# EXERCISE PROMPT
Write the records out exactly as shown. No pictures.

Dataset records:
———
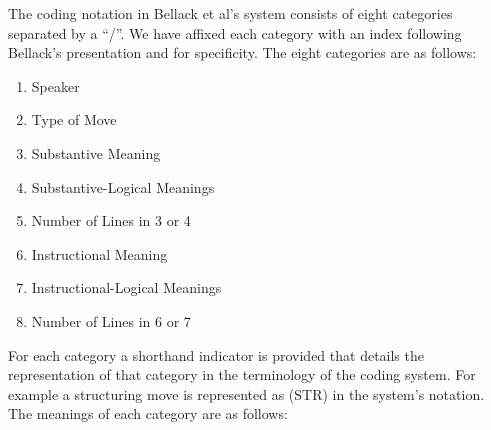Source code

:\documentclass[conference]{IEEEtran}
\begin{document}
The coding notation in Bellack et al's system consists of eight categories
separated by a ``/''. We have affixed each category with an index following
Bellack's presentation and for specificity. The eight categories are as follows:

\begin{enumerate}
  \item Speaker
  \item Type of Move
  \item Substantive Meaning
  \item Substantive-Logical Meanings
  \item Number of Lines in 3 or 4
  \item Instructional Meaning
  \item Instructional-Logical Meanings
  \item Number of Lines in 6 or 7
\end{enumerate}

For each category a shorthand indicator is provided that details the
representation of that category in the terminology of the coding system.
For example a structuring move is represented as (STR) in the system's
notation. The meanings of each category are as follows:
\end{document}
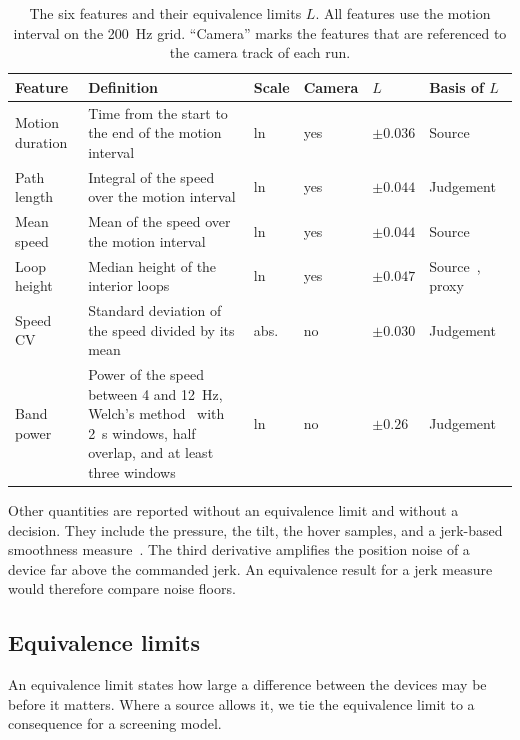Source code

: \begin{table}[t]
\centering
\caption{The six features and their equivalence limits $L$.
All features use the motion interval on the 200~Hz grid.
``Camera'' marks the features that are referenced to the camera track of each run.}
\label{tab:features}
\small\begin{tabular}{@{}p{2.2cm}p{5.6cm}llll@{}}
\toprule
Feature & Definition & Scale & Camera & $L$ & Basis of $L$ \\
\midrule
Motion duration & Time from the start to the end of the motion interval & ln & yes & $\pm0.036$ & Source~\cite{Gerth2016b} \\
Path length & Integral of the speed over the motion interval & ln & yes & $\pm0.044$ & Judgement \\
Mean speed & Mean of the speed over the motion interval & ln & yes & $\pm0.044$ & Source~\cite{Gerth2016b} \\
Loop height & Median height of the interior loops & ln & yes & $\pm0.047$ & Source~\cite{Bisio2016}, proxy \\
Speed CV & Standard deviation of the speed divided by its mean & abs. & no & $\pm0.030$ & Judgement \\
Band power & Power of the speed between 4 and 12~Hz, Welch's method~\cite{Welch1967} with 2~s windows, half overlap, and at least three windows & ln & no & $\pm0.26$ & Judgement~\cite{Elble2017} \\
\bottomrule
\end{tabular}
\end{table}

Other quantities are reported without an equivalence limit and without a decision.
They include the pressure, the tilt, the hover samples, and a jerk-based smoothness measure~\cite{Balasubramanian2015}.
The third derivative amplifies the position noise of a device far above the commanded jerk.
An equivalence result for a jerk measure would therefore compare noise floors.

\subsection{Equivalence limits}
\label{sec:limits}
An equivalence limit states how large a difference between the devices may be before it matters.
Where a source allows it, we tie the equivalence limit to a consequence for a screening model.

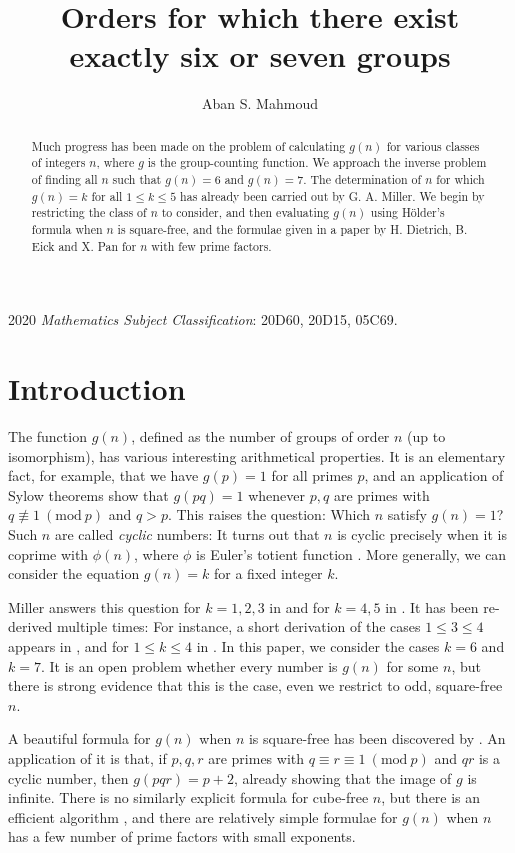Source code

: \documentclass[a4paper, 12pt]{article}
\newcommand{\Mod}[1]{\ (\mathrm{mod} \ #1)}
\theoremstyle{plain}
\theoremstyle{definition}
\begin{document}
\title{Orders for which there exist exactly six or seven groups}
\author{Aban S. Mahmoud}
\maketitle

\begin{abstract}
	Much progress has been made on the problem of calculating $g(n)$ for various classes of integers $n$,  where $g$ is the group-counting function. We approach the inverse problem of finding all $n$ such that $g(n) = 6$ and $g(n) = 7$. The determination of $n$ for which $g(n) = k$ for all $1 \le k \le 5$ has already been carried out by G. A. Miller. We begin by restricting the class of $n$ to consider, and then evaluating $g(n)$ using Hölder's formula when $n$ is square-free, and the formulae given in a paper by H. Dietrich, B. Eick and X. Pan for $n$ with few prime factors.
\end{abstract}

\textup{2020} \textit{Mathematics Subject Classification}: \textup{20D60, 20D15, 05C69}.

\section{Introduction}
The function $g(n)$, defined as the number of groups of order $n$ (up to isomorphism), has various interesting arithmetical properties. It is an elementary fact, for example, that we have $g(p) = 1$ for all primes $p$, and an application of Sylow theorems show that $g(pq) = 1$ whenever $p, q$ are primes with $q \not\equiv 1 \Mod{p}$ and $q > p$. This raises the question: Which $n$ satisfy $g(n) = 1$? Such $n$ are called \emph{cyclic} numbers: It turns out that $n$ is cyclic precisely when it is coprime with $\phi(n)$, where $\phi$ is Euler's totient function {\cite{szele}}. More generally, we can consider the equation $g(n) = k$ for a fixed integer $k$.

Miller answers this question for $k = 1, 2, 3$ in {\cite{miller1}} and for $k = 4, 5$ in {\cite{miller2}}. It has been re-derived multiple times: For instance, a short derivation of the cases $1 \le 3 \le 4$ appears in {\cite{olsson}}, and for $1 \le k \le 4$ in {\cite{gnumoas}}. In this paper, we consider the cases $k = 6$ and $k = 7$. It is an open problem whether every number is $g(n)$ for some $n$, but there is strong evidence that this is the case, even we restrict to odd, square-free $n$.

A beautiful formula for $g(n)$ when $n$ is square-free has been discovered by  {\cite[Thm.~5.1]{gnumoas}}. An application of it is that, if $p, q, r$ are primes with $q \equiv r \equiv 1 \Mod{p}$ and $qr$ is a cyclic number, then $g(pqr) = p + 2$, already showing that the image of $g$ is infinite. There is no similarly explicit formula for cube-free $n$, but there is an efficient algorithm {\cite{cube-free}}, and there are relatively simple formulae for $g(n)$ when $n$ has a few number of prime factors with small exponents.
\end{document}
———
# EXPECTED ANSWER
Source code

:\documentclass[conference]{IEEEtran}
\begin{document}
The coding notation in Bellack et al's system consists of eight categories
separated by a ``/''. We have affixed each category with an index following
Bellack's presentation and for specificity. The eight categories are as follows:

\begin{enumerate}
  \item Speaker
  \item Type of Move
  \item Substantive Meaning
  \item Substantive-Logical Meanings
  \item Number of Lines in 3 or 4
  \item Instructional Meaning
  \item Instructional-Logical Meanings
  \item Number of Lines in 6 or 7
\end{enumerate}

For each category a shorthand indicator is provided that details the
representation of that category in the terminology of the coding system.
For example a structuring move is represented as (STR) in the system's
notation. The meanings of each category are as follows:
\end{document}
Source code

: \begin{table}[t]
\centering
\caption{The six features and their equivalence limits $L$.
All features use the motion interval on the 200~Hz grid.
``Camera'' marks the features that are referenced to the camera track of each run.}
\label{tab:features}
\small\begin{tabular}{@{}p{2.2cm}p{5.6cm}llll@{}}
\toprule
Feature & Definition & Scale & Camera & $L$ & Basis of $L$ \\
\midrule
Motion duration & Time from the start to the end of the motion interval & ln & yes & $\pm0.036$ & Source~\cite{Gerth2016b} \\
Path length & Integral of the speed over the motion interval & ln & yes & $\pm0.044$ & Judgement \\
Mean speed & Mean of the speed over the motion interval & ln & yes & $\pm0.044$ & Source~\cite{Gerth2016b} \\
Loop height & Median height of the interior loops & ln & yes & $\pm0.047$ & Source~\cite{Bisio2016}, proxy \\
Speed CV & Standard deviation of the speed divided by its mean & abs. & no & $\pm0.030$ & Judgement \\
Band power & Power of the speed between 4 and 12~Hz, Welch's method~\cite{Welch1967} with 2~s windows, half overlap, and at least three windows & ln & no & $\pm0.26$ & Judgement~\cite{Elble2017} \\
\bottomrule
\end{tabular}
\end{table}

Other quantities are reported without an equivalence limit and without a decision.
They include the pressure, the tilt, the hover samples, and a jerk-based smoothness measure~\cite{Balasubramanian2015}.
The third derivative amplifies the position noise of a device far above the commanded jerk.
An equivalence result for a jerk measure would therefore compare noise floors.

\subsection{Equivalence limits}
\label{sec:limits}
An equivalence limit states how large a difference between the devices may be before it matters.
Where a source allows it, we tie the equivalence limit to a consequence for a screening model.

Source code

: \documentclass[a4paper, 12pt]{article}
\newcommand{\Mod}[1]{\ (\mathrm{mod} \ #1)}
\theoremstyle{plain}
\theoremstyle{definition}
\begin{document}
\title{Orders for which there exist exactly six or seven groups}
\author{Aban S. Mahmoud}
\maketitle

\begin{abstract}
	Much progress has been made on the problem of calculating $g(n)$ for various classes of integers $n$,  where $g$ is the group-counting function. We approach the inverse problem of finding all $n$ such that $g(n) = 6$ and $g(n) = 7$. The determination of $n$ for which $g(n) = k$ for all $1 \le k \le 5$ has already been carried out by G. A. Miller. We begin by restricting the class of $n$ to consider, and then evaluating $g(n)$ using Hölder's formula when $n$ is square-free, and the formulae given in a paper by H. Dietrich, B. Eick and X. Pan for $n$ with few prime factors.
\end{abstract}

\textup{2020} \textit{Mathematics Subject Classification}: \textup{20D60, 20D15, 05C69}.

\section{Introduction}
The function $g(n)$, defined as the number of groups of order $n$ (up to isomorphism), has various interesting arithmetical properties. It is an elementary fact, for example, that we have $g(p) = 1$ for all primes $p$, and an application of Sylow theorems show that $g(pq) = 1$ whenever $p, q$ are primes with $q \not\equiv 1 \Mod{p}$ and $q > p$. This raises the question: Which $n$ satisfy $g(n) = 1$? Such $n$ are called \emph{cyclic} numbers: It turns out that $n$ is cyclic precisely when it is coprime with $\phi(n)$, where $\phi$ is Euler's totient function {\cite{szele}}. More generally, we can consider the equation $g(n) = k$ for a fixed integer $k$.

Miller answers this question for $k = 1, 2, 3$ in {\cite{miller1}} and for $k = 4, 5$ in {\cite{miller2}}. It has been re-derived multiple times: For instance, a short derivation of the cases $1 \le 3 \le 4$ appears in {\cite{olsson}}, and for $1 \le k \le 4$ in {\cite{gnumoas}}. In this paper, we consider the cases $k = 6$ and $k = 7$. It is an open problem whether every number is $g(n)$ for some $n$, but there is strong evidence that this is the case, even we restrict to odd, square-free $n$.

A beautiful formula for $g(n)$ when $n$ is square-free has been discovered by  {\cite[Thm.~5.1]{gnumoas}}. An application of it is that, if $p, q, r$ are primes with $q \equiv r \equiv 1 \Mod{p}$ and $qr$ is a cyclic number, then $g(pqr) = p + 2$, already showing that the image of $g$ is infinite. There is no similarly explicit formula for cube-free $n$, but there is an efficient algorithm {\cite{cube-free}}, and there are relatively simple formulae for $g(n)$ when $n$ has a few number of prime factors with small exponents.
\end{document}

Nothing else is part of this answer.